I have trouble sharing my feelings on social/political issues online. So much of what I usually see in this department is usually divisive, and causes more problems than it solves.  Secondly, I need to act when it comes to tragedy, even if that action is just being a hand to hold or a shoulder to cry on. Words fail me when it comes to issues that need to be addressed directly, like the senseless violence that has defined the year 2016.
But I can’t stay quiet after this week.
It’s horrifying that such a large portion of our population is having their mistrust of police justified again and again.
I have never experienced that fear. I have plenty of other fears, mostly stemming from facts that I have no real power to change. Fear of assault from a man who hasn’t gotten the message that men and women are equally deserving of respect. Fear that this democratic experiment that has been pulling apart at the seams since the beginning will completely unravel. Fear that the wars will never stop. But I’ve never had to fear a uniform.
I can’t imagine how powerless the African American community feels in times like this. If I feel like I’m simply shouting into the wind, do they feel like they even have voices?
It’s terrible that the actions of the few on both sides lead to false justifications of brutality, and blanket statements that make us more and more divided and trigger happy.
If we have made the strides people claim, how are we still struggling with concepts a toddler could grasp? Racists aren’t born. They are created by society.

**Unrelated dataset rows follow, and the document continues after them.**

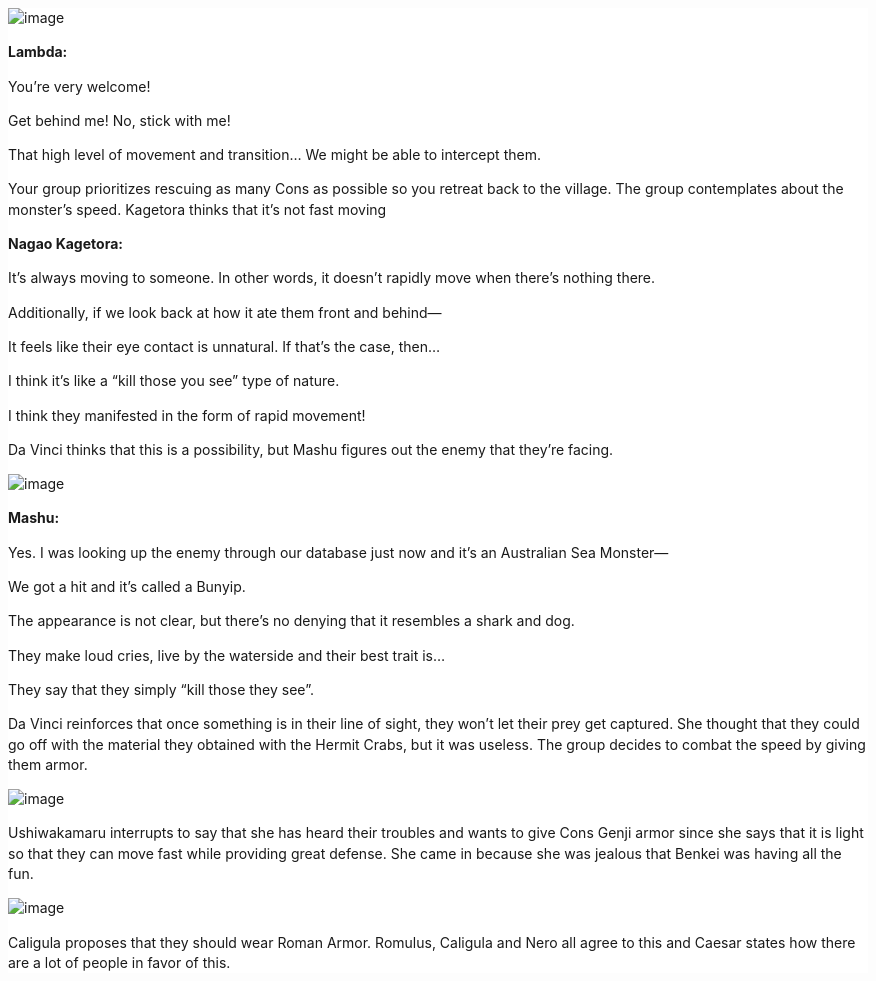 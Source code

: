   
  
![image](https://preview.redd.it/1dhb2idetds81.png?width=1792&format=png&auto=webp&s=7d540f2a46ca03128c3ebc11b097a61b9c11b985)  
  
**Lambda:**   
  
You’re very welcome!  
  
Get behind me! No, stick with me!  
  
That high level of movement and transition… We might be able to intercept them.  
  
Your group prioritizes rescuing as many Cons as possible so you retreat back to the village. The group contemplates about the monster’s speed. Kagetora thinks that it’s not fast moving  
  
**Nagao Kagetora:**   
  
It’s always moving to someone. In other words, it doesn’t rapidly move when there’s nothing there.  
  
Additionally, if we look back at how it ate them front and behind—  
  
It feels like their eye contact is unnatural. If that’s the case, then…  
  
I think it’s like a “kill those you see” type of nature.  
  
I think they manifested in the form of rapid movement!  
  
Da Vinci thinks that this is a possibility, but Mashu figures out the enemy that they’re facing.  
  
  
  
![image](https://preview.redd.it/21qd6efftds81.png?width=1792&format=png&auto=webp&s=517eb42e2b9618f84372a60ca9d28361fc08c968)  
  
**Mashu:**   
  
Yes. I was looking up the enemy through our database just now and it’s an Australian Sea Monster—  
  
We got a hit and it’s called a Bunyip.  
  
The appearance is not clear, but there’s no denying that it resembles a shark and dog.  
  
They make loud cries, live by the waterside and their best trait is…  
  
They say that they simply “kill those they see”.  
  
Da Vinci reinforces that once something is in their line of sight, they won’t let their prey get captured. She thought that they could go off with the material they obtained with the Hermit Crabs, but it was useless. The group decides to combat the speed by giving them armor.  
  
  
  
![image](https://preview.redd.it/78gp4fxftds81.png?width=1792&format=png&auto=webp&s=3401f42f0827066580af359fc58461b74f1ffaef)  
  
Ushiwakamaru interrupts to say that she has heard their troubles and wants to give Cons Genji armor since she says that it is light so that they can move fast while providing great defense. She came in because she was jealous that Benkei was having all the fun.  
  
  
  
![image](https://preview.redd.it/7wzcfzcgtds81.png?width=1792&format=png&auto=webp&s=c183c2a03ccee975bf49cb588155eca28b59cfde)  
  
Caligula proposes that they should wear Roman Armor. Romulus, Caligula and Nero all agree to this and Caesar states how there are a lot of people in favor of this.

I heard a lyric while my sister was playing with the radio yesterday.
“Just because we check our guns at the door doesn’t mean our brains will change from hand grenades.”
Every time tragedy strikes in this country, people pull out their respective soap boxes, blaming this or that policy or practice. While change in policy can help, it’s mostly a bandaid where we need reconstructive surgery.
Laws and policies won’t change how people think. Only people can do that.
But until we learn to see a person before we see a skin color or a uniform, we’ll have to apply bigger bandaids.
I have no real answers here. All I have is the desire to offer comfort to those who need it.